Uninstalling programs from your computer is relatively simple if everything works… but if something goes wrong, it’s a totally different story altogether. Luckily, there’s a simple method you can use to uninstall any program you want, whether their uninstaller applications work or not.
The traditional way to uninstall a program from your PC to click on START > CONTROL PANEL > ADD/REMOVE PROGRAMS, then find the program you want to remove and click “uninstall” beside it. This generally works, but unfortunately, it can often run into difficulty and not work for you. This can leave your computer stuck with a program you don’t want on there and make it extremely difficult to uninstall. Fortunately, there’s a ‘manual’ way which computer technicians use to remove programs from people’s computers.

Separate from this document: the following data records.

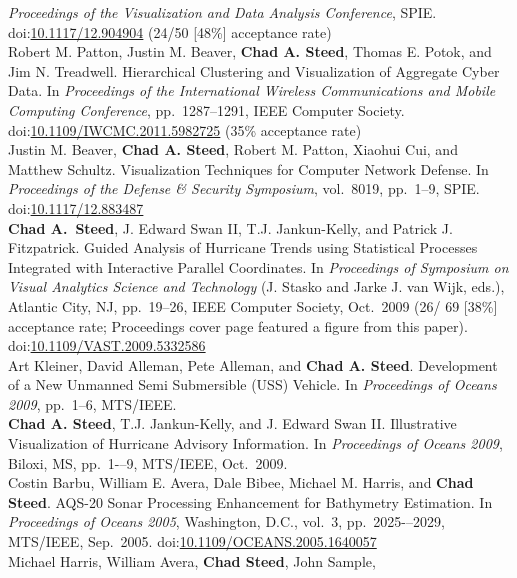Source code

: \documentclass[11pt, letterpaper]{article}
\newcommand{\amper}{{\fontspec[Scale=.95]{Hoefler Text}\selectfont\itshape\&}}
\newcommand{\years}[1]{\marginnote{\scriptsize #1}}
\begin{document}
\begin{sloppypar}
\emph{Proceedings of the Visualization and Data Analysis Conference}, SPIE.
doi:\href{http://dx.doi.org/10.1117/12.904904}{10.1117/12.904904} (24/50 [48\%] acceptance rate)\\
\years{2011}Robert M. Patton, Justin M. Beaver, \textbf{Chad A. Steed},
Thomas E. Potok, and Jim N. Treadwell. Hierarchical Clustering and
Visualization of Aggregate Cyber Data. In \emph{Proceedings of the International
Wireless Communications and Mobile Computing Conference}, pp.\ 1287--1291,
IEEE Computer Society. doi:\href{http://dx.doi.org/10.1109/IWCMC.2011.5982725}
{10.1109/IWCMC.2011.5982725} (35\% acceptance rate)\\
\years{2011}Justin M. Beaver, \textbf{Chad A. Steed}, Robert M. Patton,
Xiaohui Cui, and Matthew Schultz. Visualization Techniques for Computer
Network Defense. In \emph{Proceedings of the Defense \amper{} Security
Symposium}, vol.\ 8019, pp.\ 1--9, SPIE.
doi:\href{http://dx.doi.org/10.1117/12.883487} {10.1117/12.883487}\\
\years{2009}\textbf{Chad A.~Steed}, J. Edward Swan II, T.J. Jankun-Kelly,
and Patrick J. Fitzpatrick. Guided Analysis of Hurricane Trends using
Statistical Processes Integrated with Interactive Parallel Coordinates.  In
\emph{Proceedings of Symposium on Visual Analytics Science and Technology}
(J. Stasko and Jarke J. van Wijk, eds.), Atlantic City, NJ, pp.\ 19--26, IEEE
Computer Society, Oct.\ 2009 (26/ 69 [38\%] acceptance rate; Proceedings
cover page featured a figure from this paper).
doi:\href{http://dx.doi.org/10.1109/VAST.2009.5332586}
{10.1109/VAST.2009.5332586}\\
\years{2009}Art Kleiner, David Alleman, Pete Alleman, and
\textbf{Chad A. Steed}.  Development of a New Unmanned Semi Submersible (USS)
Vehicle. In \emph{Proceedings of Oceans 2009}, pp.\ 1--6, MTS/IEEE.\\
\years{2009}\textbf{Chad A. Steed}, T.J. Jankun-Kelly,  and J. Edward Swan
II. Illustrative Visualization of Hurricane Advisory Information. In
\emph{Proceedings of Oceans 2009}, Biloxi, MS, pp.\ 1-–9, MTS/IEEE, Oct.\ 2009.\\
\years{2005}Costin Barbu, William E. Avera, Dale Bibee, Michael M. Harris,
and \textbf{Chad Steed}. AQS-20 Sonar Processing Enhancement for Bathymetry
Estimation.  In \emph{Proceedings of Oceans 2005}, Washington, D.C., vol.\ 3,
pp.\ 2025-–2029, MTS/IEEE, Sep.\ 2005.
doi:\href{http://dx.doi.org/10.1109/OCEANS.2005.1640057}
{10.1109/OCEANS.2005.1640057}\\
\years{2005}Michael Harris, William Avera, \textbf{Chad Steed}, John Sample,

\end{sloppypar}
\end{document}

To uninstall any program, you simply need to do two things. The first is to remove the program files which make the program work. These program files are the actual files which make up the program – allowing it to run. If you remove these files, the program simply won’t work, effectively removing it from your PC. To do this, you need to browse to the programs’ “program files” folder, which is typically stored in C:/PROGRAM FILES/ and then delete that entire folder by pressing “Shift & Delete”. This will permanently remove those program files, making your PC unable to run the application.
The second step is to then remove all the “links” this program has with Windows. These links come in the form of registry keys which are stored in a big database called the ‘registry’. The links that Windows has with programs basically tell it where the program is installed and various other things. To completely uninstall a program, you must remove its registry keys from the registry, effectively cutting it out of Windows. To do this, search for REGEDIT.EXE on your PC, and then click “CRTL+F” and search for the program name. This will bring up the links the program has with Windows, which you need to delete. This will remove the program from Windows, making it seem as if it wasn’t installed in the first place.